А  Б  В  Г  Д  Е  Ж  З  И  Й  К  Л  М  Н  О  П  Р  С  Т  У  Ф  Х  Ц  Ч  Ш  Щ  Э  Ю  Я  AZ

 

Окон почти никто не делал – не имелось ни стекла, ни рам; двери приспособились вязать из тесаных плах, щели изнутри на ночь затыкали всяким тряпьем, мхом или травой. В землянках ладили для тепла сплошные, на всю семью нары из тех же еловых или березовых жердей, выстилали их лесным мхом потолще; заготовляли лучину для освещения, подвешивая ее пучками к потолку. Готовили на зиму дрова, в первую очередь для комендантского поселка, затем для себя.
Через месяц пришла еще одна последняя баржа с мукой, керосином, дверными петлями, несколькими ящиками стекла, инструментом для предстоящего разворота лесных работ; прибыло и несколько сот фуфаек, брезентовые рукавицы и почему-то резиновые, клееные глубокие галоши; по весне было обещано завезти для лесных работ сотни две лошадей; началось строительство конюшен. Уже входила в норму всесильная магическая власть пайки – шестьсот граммов хлеба на рабочего и четыреста на детей; и то, если родители выполняли норму; дети, начиная с шести лет, обязывались выполнять общественно полезные работы, необходимые для укрепления фундамента социализма, как объявил на митинге, дергая щекой, комиссар Тулич, иначе они тоже лишались своей пайки. У пробудившейся для новой справедливой жизни России оставался только один путь – кровавые вечные звезды впереди и мутные зыбкие горизонты, самой тверди под ногами пока не ощущалось; болота, бездорожье приходилось гатить самым дешевым и пока самым возобновимым материалом….

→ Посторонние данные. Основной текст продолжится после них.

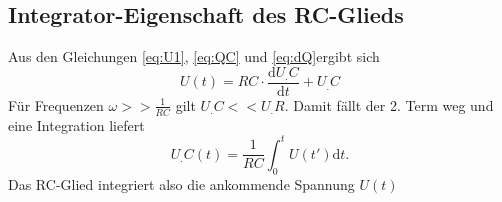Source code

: \subsection{Integrator-Eigenschaft des RC-Glieds}
Aus den Gleichungen \eqref{eq:U1}, \eqref{eq:QC} und \eqref{eq:dQ}ergibt sich
\[
U(t)=RC\cdot\frac{\mathrm{d}U_.C}{\mathrm{d}t} + U_.C
\]
Für Frequenzen $\omega >> \frac{1}{RC}$ gilt $U_.C << U_.R$. Damit fällt der 2. Term weg und eine Integration liefert
\[
U_.C(t)=\frac{1}{RC}\int_0^tU(t')\mathrm{d}t\text{.}
\]
Das RC-Glied integriert also die ankommende Spannung $U(t)$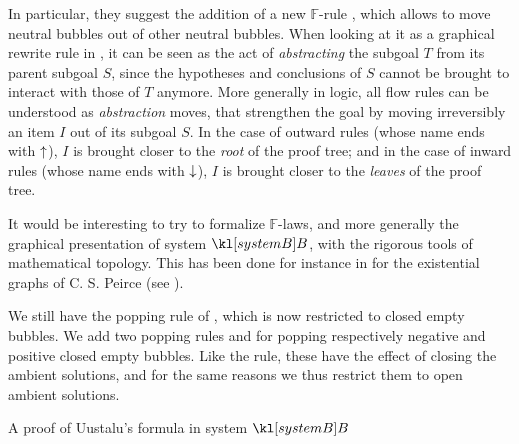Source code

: \begin{description}
  In particular, they suggest the addition of a new $\mathbb{F}$-rule
  , which allows to move neutral bubbles out of other neutral
  bubbles. When looking at it as a graphical rewrite rule in
  , it can be seen as the act of \emph{abstracting} the
  subgoal $T$ from its parent subgoal $S$, since the hypotheses and conclusions
  of $S$ cannot be brought to interact with those of $T$ anymore. More generally
  in  logic, all flow rules can be understood as
  \emph{abstraction} moves, that strengthen the goal by moving irreversibly an
  item $I$ out of its subgoal $S$. In the case of outward rules (whose name ends
  with $\uparrow$), $I$ is brought closer to the \emph{root} of the proof tree;
  and in the case of inward rules (whose name ends with $\downarrow$), $I$ is
  brought closer to the \emph{leaves} of the proof tree.
  
  It would be interesting to try to formalize $\mathbb{F}$-laws, and more
  generally the graphical presentation of system $\sysB$, with the rigorous
  tools of mathematical topology. This has been done for instance in
   for the existential graphs of C. S.
  Peirce (see ).

  \item[\textbf{\membrane}] 
  We still have the popping rule  of , which is now restricted to
  closed empty bubbles. We add two popping rules  and  for
  popping respectively negative and positive closed empty bubbles. Like the
   rule, these have the effect of closing the ambient
  solutions, and for the same reasons we thus restrict them to open ambient
  solutions.

  \begin{marginfigure}
    
    \caption{A proof of Uustalu's formula in system $\sysB$}
  \end{marginfigure}


\end{description}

Как-то незаметно осыпалась хвоя лиственниц, пожухли и оголились березовые и осиновые низины, из-под земли по берегу стал гуще валить дым из труб, словно задымила сама земля. Тулич, собрав очередной митинг, сообщил о великодушии Советской власти, партии и лично товарища Сталина, проявленном к поселенцам спецлагеря Хибраты, о предоставляемой им возможности загладить свое преступное прошлое. И зачитал приказ по спецлагерю, в котором особенно выделил пункт; в каждой семье, в каждой бригаде все отвечают за одного, один за всех и за прогрешения одного расплачиваться будут все без исключения. А затем пришли планы и нормы на лесные работы, начались изнурительные, отупляющие зимние таежные лесозаготовки с обязательным выволакиванием готовых к сплаву бревен на самый берег реки.
* * *
Семилетнему Андрейке по ночам снился Христос в светлых ризах – об этом ему часто рассказывал дедушка Авдей, умерший еще в самом начале дороги на выселку; Иисус Христос и был похож на дедушку, такая же свалявшаяся, жиденькая бороденка, такие же большие жалостливые глаза. Дед украдкой вез с собой Библию и завещал Андрейке, самому любимому внуку, уже хорошо выучившемуся разбирать старинные буквы и складывать слова, уберечь святую книгу; теперь она покоилась у Андрейки в изголовье, под толстыми еловыми лапами. Вечером после работы Андрейка, едва забравшись на нары, первым делом совал руку под всякое тряпье и проверял, цела ли святая книга. Рядом устраивались, сопели и толкались старшие братья Ванька с Ленчиком, с другой стороны хныкал четырехлетний Демьянка; ему еще не пришла пора ходить с другими вырабатывать пайку, и его частенько обзывали дармоедом. Он хныкал и постоянно что-нибудь грыз, какой-нибудь еловый сучок, выковыривал из стен землянки глину и жадно, пока никто не видит, глотал ее, а то в ход шли тряпки; на день он оставался в землянке без присмотра: как-то еще в самом начале зимы его нашли возле двери полуокоченевшим и долго отогревали у огня; никто по этому случаю не встревожился, с тяжелой работы приходили вымороженные, с пустыми глазами, с трудом дожидались своей порции жидкой похлебки и тотчас лезли на нары. Пайку хлеба съедали с крупицами желтоватой бузунки и кипятком утром перед работой, невольно украдкой следя друг за другом: не получил ли кто больше, косились на малолетнего, прожорливого, вечно голодного Демьянку – у-у, дармоед…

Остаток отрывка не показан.